Se você não está feliz, a família é perfeita para quem? Para os posts, para os almoços na moradia da sua avó, repletos de primos com casamentos visivelmente em crise, ou para o grupo de WhatsApp dos pais da escola, que admiram a sintonia entre você e seu marido na geração dos filhos e no carinho um com o outro?

Essa primeira classe, moldada pelas expectativas alheias, até poderia ser fácil de desconstruir. O duelo maior é consentir que essa talvez seja a família perfeita para o seu próprio ideal —aquele que você projetava desde gaiato e que hoje vê suas crianças desenhando no sulfite numa tarde tranquila de domingo. Um figura que quase funciona uma vez que um atestado da sua vitória uma vez que mulher: no jogo da vida, você conseguiu levar seu carrinho até a moradia da família estruturada —pais ainda cúmplices, ainda transando, ainda compartilhando responsabilidades e dicas de filmes do Mubi. E, no banco de trás, um par de filhos bem-educados, carinhosos, criativos e que (milagre!) quase não recorrem às telas.

Mas se a aparente vitória nos diz sobre satisfazer o ideal de eu e o eu ideal, a angústia nos lembra que nossos desejos não são lineares uma vez que as casas de um tabuleiro.

Por que sua infelicidade não pode ser uma justificativa relevante o suficiente para o término de um casamento? O arrebatador e aterrorizante do paixão é que ele nos escapa. É um sentir sem perímetro, sem solo. No início, é vertigem; no término, exiguidade —de sentir e de sentidos. Se somos incentivadas a crer na potência irracional do paixão quando ele surge, por que abafamos a voz que nos diz que há um pouco inverídico quando nos tornamos ausentes de nós mesmas?

Infelizmente, essa autorização do libido de ser feliz em outra feição é muito mais difícil para nós, mulheres. Historicamente, fomos ensinadas que paixão é zelo e repúdio: é passar por cima dos próprios desejos, limites e ambições em nome do bem-estar daqueles que amamos. A mulher é aquela que, ainda moça, ganha a boneca uma vez que primeiro brinquedo para aprender a cuidar. Cresce vendo a mãe cuidando da moradia, dos pais idosos, da depressão do marido. Escuta a avó narrar, orgulhosa, que abriu mão dos próprios planos para se destinar aos filhos

Amar, para muitas mulheres, foi um manobra de aprender a ser coadjuvante. Em inglês, se diz “supporting role” —papel de suporte, na tradução literal. Pois muito. Quanto mais pudermos ser os alicerces para o protagonismo dos que amamos, mais ficaremos felizes com a felicidade da família. Quanto à nossa? Melhor não mexer nisso e sublimar o próprio incômodo. Aprendemos também que amar era sofrear — sofrear a raiva para manter a simetria, sofrear a voz para preservar o outro. E, de alguma forma, também entendemos que nos cabia sofrear o núcleo familiar. E assim a esmagadora maioria das mulheres ainda se culpa pelo libido de se separar, uma vez que se estivesse destruindo a família ao desconstruir o himeneu. Uma vez que se essa escolha individual fosse gerar consequências fatais nas emoções das crianças.

O perverso é que muitos maridos manipulam essa culpa feminina para silenciar o libido de autonomia. “Você é interesseiro”, “uma vez que pode largar sua família?” são frases usadas para sufocar um libido legítimo em nome de um suposto bem-estar coletivo. Mas que bem-estar é esse quando uma das partes se sacrifica?
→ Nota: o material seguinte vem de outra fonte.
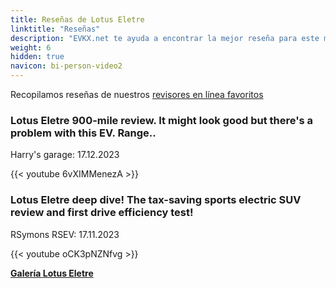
 ```yaml
---
title: Reseñas de Lotus Eletre
linktitle: "Reseñas"
description: "EVKX.net te ayuda a encontrar la mejor reseña para este modelo."
weight: 6
hidden: true
navicon: bi-person-video2
---
```

Recopilamos reseñas de nuestros [revisores en línea favoritos](../../../../../guides/evreviewers/)

<div class="container text-center shadow p-2 pe-4 mb-5 bg-body-tertiary rounded border">
<h3>Lotus Eletre 900-mile review. It might look good but there's a problem with this EV. Range..</h3>
<p>Harry's garage: 17.12.2023</p>

{{< youtube 6vXIMMenezA >}}

</div>
<div class="container text-center shadow p-2 pe-4 mb-5 bg-body-tertiary rounded border">
<h3>Lotus Eletre deep dive! The tax-saving sports electric SUV review and first drive efficiency test!</h3>
<p>RSymons RSEV: 17.11.2023</p>

{{< youtube oCK3pNZNfvg >}}

</div>
<div class="mt-3 mb-3">
<a href="../gallery/" class="text-decoration-none text-black">
<strong><i class="bi-arrow-left"></i>Galería  </strong>
</a>
<a href="../" class="text-decoration-none text-black float-end">
<strong>Lotus Eletre <i class="bi-arrow-right"></i></strong>
</a>
</div>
Deslegitimar a própria infelicidade e esperar o surgimento de um motivo concreto para justificar o divórcio é uma tentativa de dar perímetro a uma temporada inevitavelmente angustiante. O incidente incitante nos dá a ilusão de que a quebra da relação aconteceu por “justa desculpa” e nos tira do suposto papel de vilãs da história. Mas quanto mais a mulher adia a decisão, buscando justificativas incontestáveis para transpor, mais fragilizada e infeliz ela se torna. A insuficiência cresce na mesma medida que sua vitalidade se esvai, tornando-a refém de uma vida de paixão terceirizado. Não querendo ser vilã dos outros, tornou-se sua própria carrasca. Mas será mesmo que os finais precisam sempre de vilões?

Pensar na própria felicidade não é rejeitar a família nem ameaçar o desenvolvimento infantil. Pelo contrário, é ensinar, pelo exemplo, a possibilidade de reinvenção. Mostrar às crianças que paixão não precisa ser sinônimo de sacrifício, mas de integridade e reverência aos próprios limites. Regularizar as separações é incentivá-las a buscar caminhos para serem mais felizes quando sentirem premência. O himeneu se desfez, mas a família, não. O paixão se reconfigura, caleidoscópico.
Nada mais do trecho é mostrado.